> **EXERCISE**:
Your answer must be an exact copy of the records below, minus the pictures.

(Rendered images with source text)
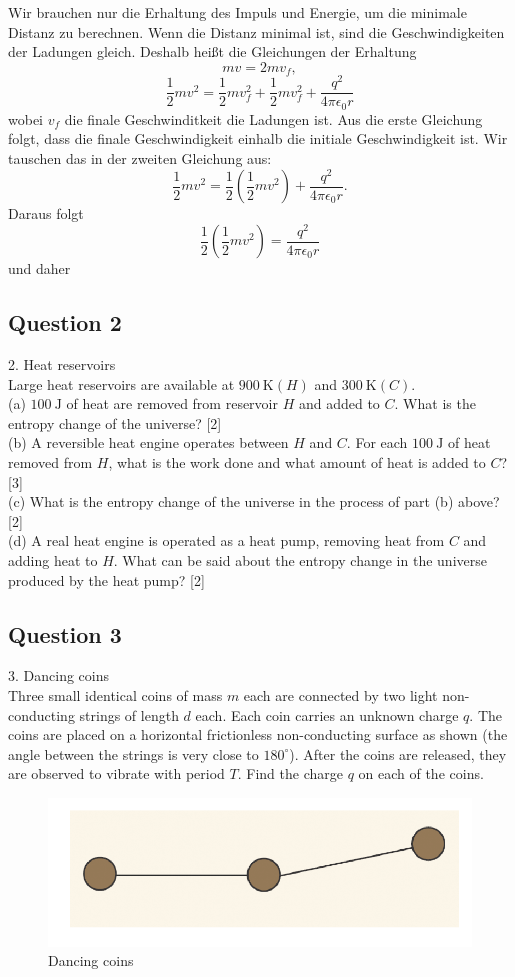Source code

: \documentclass{article}
\begin{document}
Wir brauchen nur die Erhaltung des Impuls und Energie, um die minimale Distanz zu berechnen. Wenn die Distanz minimal ist, sind die Geschwindigkeiten der Ladungen gleich. Deshalb heißt die Gleichungen der Erhaltung
\[mv=2mv_f,\]
\[\frac 12mv^2=\frac 12 mv_f^2 + \frac 12 mv_f^2+\frac{q^2}{4\pi\epsilon_0 r}\]
wobei $v_f$ die finale Geschwinditkeit die Ladungen ist. Aus die erste Gleichung folgt, dass die finale Geschwindigkeit einhalb die initiale Geschwindigkeit ist. Wir tauschen das in der zweiten Gleichung aus:
\[\frac 12 mv^2=\frac 12\left(\frac 12mv^2\right)+\frac{q^2}{4\pi\epsilon_0 r}.\]
Daraus folgt
\[\frac 12\left(\frac 12mv^2\right)=\frac{q^2}{4\pi\epsilon_0 r}\]
und daher
\subsection{Question 2}
2. Heat reservoirs \\
Large heat reservoirs are available at $900 \mathrm{~K}(H)$ and $300 \mathrm{~K}(C)$. \\
(a) $100 \mathrm{~J}$ of heat are removed from reservoir $H$ and added to $C .$ What is the entropy change of the universe? [2] \\
(b) A reversible heat engine operates between $H$ and $C .$ For each $100 \mathrm{~J}$ of heat removed from $H$, what is the work done and what amount of heat is added to $C$? [3] \\
(c) What is the entropy change of the universe in the process of part (b) above? [2] \\
(d) A real heat engine is operated as a heat pump, removing heat from $C$ and adding heat to $H .$ What can be said about the entropy change in the universe produced by the heat pump? [2]

\subsection{Question 3}
3. Dancing coins \\
Three small identical coins of mass $m$ each are connected by two light non-conducting strings of length $d$ each. Each coin carries an unknown charge $q$. The coins are placed on a horizontal frictionless non-conducting surface as shown (the angle between the strings is very close to $180^{\circ}$). After the coins are released, they are observed to vibrate with period $T$. Find the charge $q$ on each of the coins.

\begin{figure}
	\centering
	\includegraphics[width=0.5\linewidth]{spho_book_TYS_images/2015q3.png}
	\caption{Dancing coins}
\end{figure}
\end{document}
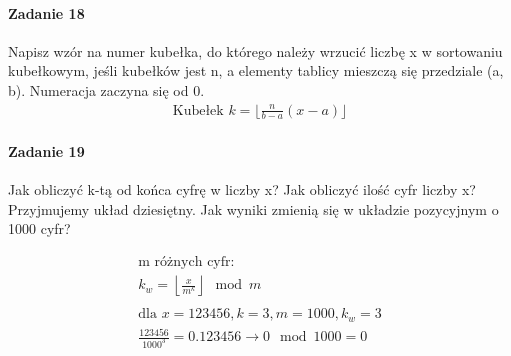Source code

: \documentclass[18pt]{extarticle}
\begin{document}
\paragraph{Zadanie 18} Napisz wzór na numer kubełka, do którego należy wrzucić liczbę x w sortowaniu kubełkowym, jeśli kubełków jest n, a elementy tablicy mieszczą się przedziale (a, b). Numeracja zaczyna się od 0.\\


\begin{align*}
    \text{Kubełek }k = \lfloor\frac{n}{b-a} (x-a)\rfloor
\end{align*}

\paragraph{Zadanie 19} Jak obliczyć k-tą od końca cyfrę w liczby x? Jak obliczyć ilość cyfr liczby x? Przyjmujemy układ dziesiętny. Jak wyniki zmienią się w układzie pozycyjnym o 1000 cyfr?

\begin{gather*}
    \text{m różnych cyfr:} \\
    k_w = \left \lfloor \frac{x}{m^k} \right \rfloor \mod m \\ \\
    \text{dla }x = 123456, k = 3, m = 1000, k_w = 3 \\
    \frac{123456}{1000^3} = 0.123456 \rightarrow 0 \mod 1000 = 0 \\ \\
\end{gather*}
\end{document}
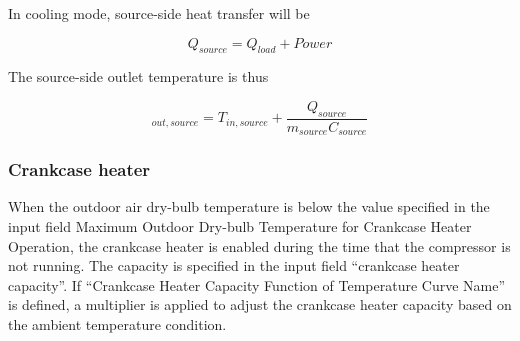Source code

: In cooling mode, source-side heat transfer will be

\begin{equation}
Q_{source} = Q_{load} + Power 
\end{equation}

The source-side outlet temperature is thus

\begin{equation}
_{out,source} = T_{in,source} + \frac{Q_{source}}{m_{source}C_{source}} 
\end{equation}

\subsubsection{Crankcase heater}

When the outdoor air dry-bulb temperature is below the value specified in the
input field Maximum Outdoor Dry-bulb Temperature for Crankcase Heater Operation,
the crankcase heater is enabled during the time that the compressor is not
running. The capacity is specified in the input field ``crankcase heater
capacity''. If ``Crankcase Heater Capacity Function of Temperature Curve Name'' is
defined, a multiplier is applied to adjust the crankcase heater capacity based
on the ambient temperature condition.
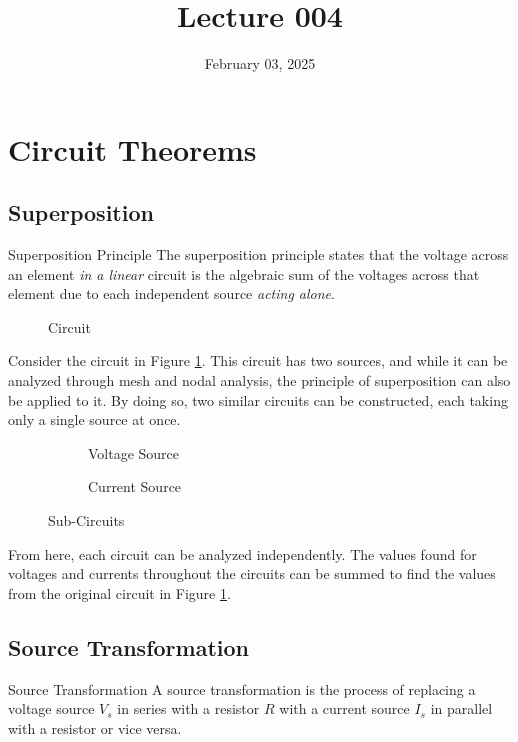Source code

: \documentclass[12pt]{article}
\title{Lecture 004}
\date{February 03, 2025}
\begin{document}
\newpage
\section{Circuit Theorems}
\label{sec:circuitTheorems}

\subsection{Superposition}
\label{ssec:superposition}

\begin{definition}{Superposition Principle}
  The superposition principle states that the voltage across an element \textit{in a linear} circuit is the algebraic sum of the voltages across that element due to each independent source \textit{acting alone}.
\end{definition}

\begin{figure}[H]
  \centering
  
  \caption{Circuit}
  \label{fig:011}
\end{figure}
Consider the circuit in Figure \ref{fig:011}. This circuit has two sources, and while it can be analyzed through mesh and nodal analysis, the principle of superposition can also be applied to it. By doing so, two similar circuits can be constructed, each taking only a single source at once.
\begin{figure}[H]
  \centering
  \begin{subfigure}[H]{0.45\textwidth}
    \centering
    
    \caption{Voltage Source}
    \label{fig:012}
  \end{subfigure}
  \begin{subfigure}[H]{0.45\textwidth}
    \centering
    
    \caption{Current Source}
    \label{fig:013}
  \end{subfigure}
  \caption{Sub-Circuits}
  \label{fig:subcircuits}
\end{figure}
From here, each circuit can be analyzed independently. The values found for voltages and currents throughout the circuits can be summed to find the values from the original circuit in Figure \ref{fig:011}.

\subsection{Source Transformation}
\label{ssec:sourceTransformation}

\begin{definition}{Source Transformation}
  A source transformation is the process of replacing a voltage source $V_s$ in series with a resistor $R$ with a current source $I_s$ in parallel with a resistor or vice versa.
\end{definition}
\end{document}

> **TASK OUTPUT**:
Source code

: \documentclass{article}
\begin{document}
Wir brauchen nur die Erhaltung des Impuls und Energie, um die minimale Distanz zu berechnen. Wenn die Distanz minimal ist, sind die Geschwindigkeiten der Ladungen gleich. Deshalb heißt die Gleichungen der Erhaltung
\[mv=2mv_f,\]
\[\frac 12mv^2=\frac 12 mv_f^2 + \frac 12 mv_f^2+\frac{q^2}{4\pi\epsilon_0 r}\]
wobei $v_f$ die finale Geschwinditkeit die Ladungen ist. Aus die erste Gleichung folgt, dass die finale Geschwindigkeit einhalb die initiale Geschwindigkeit ist. Wir tauschen das in der zweiten Gleichung aus:
\[\frac 12 mv^2=\frac 12\left(\frac 12mv^2\right)+\frac{q^2}{4\pi\epsilon_0 r}.\]
Daraus folgt
\[\frac 12\left(\frac 12mv^2\right)=\frac{q^2}{4\pi\epsilon_0 r}\]
und daher
\subsection{Question 2}
2. Heat reservoirs \\
Large heat reservoirs are available at $900 \mathrm{~K}(H)$ and $300 \mathrm{~K}(C)$. \\
(a) $100 \mathrm{~J}$ of heat are removed from reservoir $H$ and added to $C .$ What is the entropy change of the universe? [2] \\
(b) A reversible heat engine operates between $H$ and $C .$ For each $100 \mathrm{~J}$ of heat removed from $H$, what is the work done and what amount of heat is added to $C$? [3] \\
(c) What is the entropy change of the universe in the process of part (b) above? [2] \\
(d) A real heat engine is operated as a heat pump, removing heat from $C$ and adding heat to $H .$ What can be said about the entropy change in the universe produced by the heat pump? [2]

\subsection{Question 3}
3. Dancing coins \\
Three small identical coins of mass $m$ each are connected by two light non-conducting strings of length $d$ each. Each coin carries an unknown charge $q$. The coins are placed on a horizontal frictionless non-conducting surface as shown (the angle between the strings is very close to $180^{\circ}$). After the coins are released, they are observed to vibrate with period $T$. Find the charge $q$ on each of the coins.

\begin{figure}
	\centering
	\includegraphics[width=0.5\linewidth]{spho_book_TYS_images/2015q3.png}
	\caption{Dancing coins}
\end{figure}
\end{document}
Source code

: \documentclass[18pt]{extarticle}
\begin{document}
\paragraph{Zadanie 18} Napisz wzór na numer kubełka, do którego należy wrzucić liczbę x w sortowaniu kubełkowym, jeśli kubełków jest n, a elementy tablicy mieszczą się przedziale (a, b). Numeracja zaczyna się od 0.\\


\begin{align*}
    \text{Kubełek }k = \lfloor\frac{n}{b-a} (x-a)\rfloor
\end{align*}

\paragraph{Zadanie 19} Jak obliczyć k-tą od końca cyfrę w liczby x? Jak obliczyć ilość cyfr liczby x? Przyjmujemy układ dziesiętny. Jak wyniki zmienią się w układzie pozycyjnym o 1000 cyfr?

\begin{gather*}
    \text{m różnych cyfr:} \\
    k_w = \left \lfloor \frac{x}{m^k} \right \rfloor \mod m \\ \\
    \text{dla }x = 123456, k = 3, m = 1000, k_w = 3 \\
    \frac{123456}{1000^3} = 0.123456 \rightarrow 0 \mod 1000 = 0 \\ \\
\end{gather*}
\end{document}
Source code

: In cooling mode, source-side heat transfer will be

\begin{equation}
Q_{source} = Q_{load} + Power 
\end{equation}

The source-side outlet temperature is thus

\begin{equation}
_{out,source} = T_{in,source} + \frac{Q_{source}}{m_{source}C_{source}} 
\end{equation}

\subsubsection{Crankcase heater}

When the outdoor air dry-bulb temperature is below the value specified in the
input field Maximum Outdoor Dry-bulb Temperature for Crankcase Heater Operation,
the crankcase heater is enabled during the time that the compressor is not
running. The capacity is specified in the input field ``crankcase heater
capacity''. If ``Crankcase Heater Capacity Function of Temperature Curve Name'' is
defined, a multiplier is applied to adjust the crankcase heater capacity based
on the ambient temperature condition.
Source code

: \documentclass[12pt]{article}
\title{Lecture 004}
\date{February 03, 2025}
\begin{document}
\newpage
\section{Circuit Theorems}
\label{sec:circuitTheorems}

\subsection{Superposition}
\label{ssec:superposition}

\begin{definition}{Superposition Principle}
  The superposition principle states that the voltage across an element \textit{in a linear} circuit is the algebraic sum of the voltages across that element due to each independent source \textit{acting alone}.
\end{definition}

\begin{figure}[H]
  \centering
  
  \caption{Circuit}
  \label{fig:011}
\end{figure}
Consider the circuit in Figure \ref{fig:011}. This circuit has two sources, and while it can be analyzed through mesh and nodal analysis, the principle of superposition can also be applied to it. By doing so, two similar circuits can be constructed, each taking only a single source at once.
\begin{figure}[H]
  \centering
  \begin{subfigure}[H]{0.45\textwidth}
    \centering
    
    \caption{Voltage Source}
    \label{fig:012}
  \end{subfigure}
  \begin{subfigure}[H]{0.45\textwidth}
    \centering
    
    \caption{Current Source}
    \label{fig:013}
  \end{subfigure}
  \caption{Sub-Circuits}
  \label{fig:subcircuits}
\end{figure}
From here, each circuit can be analyzed independently. The values found for voltages and currents throughout the circuits can be summed to find the values from the original circuit in Figure \ref{fig:011}.

\subsection{Source Transformation}
\label{ssec:sourceTransformation}

\begin{definition}{Source Transformation}
  A source transformation is the process of replacing a voltage source $V_s$ in series with a resistor $R$ with a current source $I_s$ in parallel with a resistor or vice versa.
\end{definition}
\end{document}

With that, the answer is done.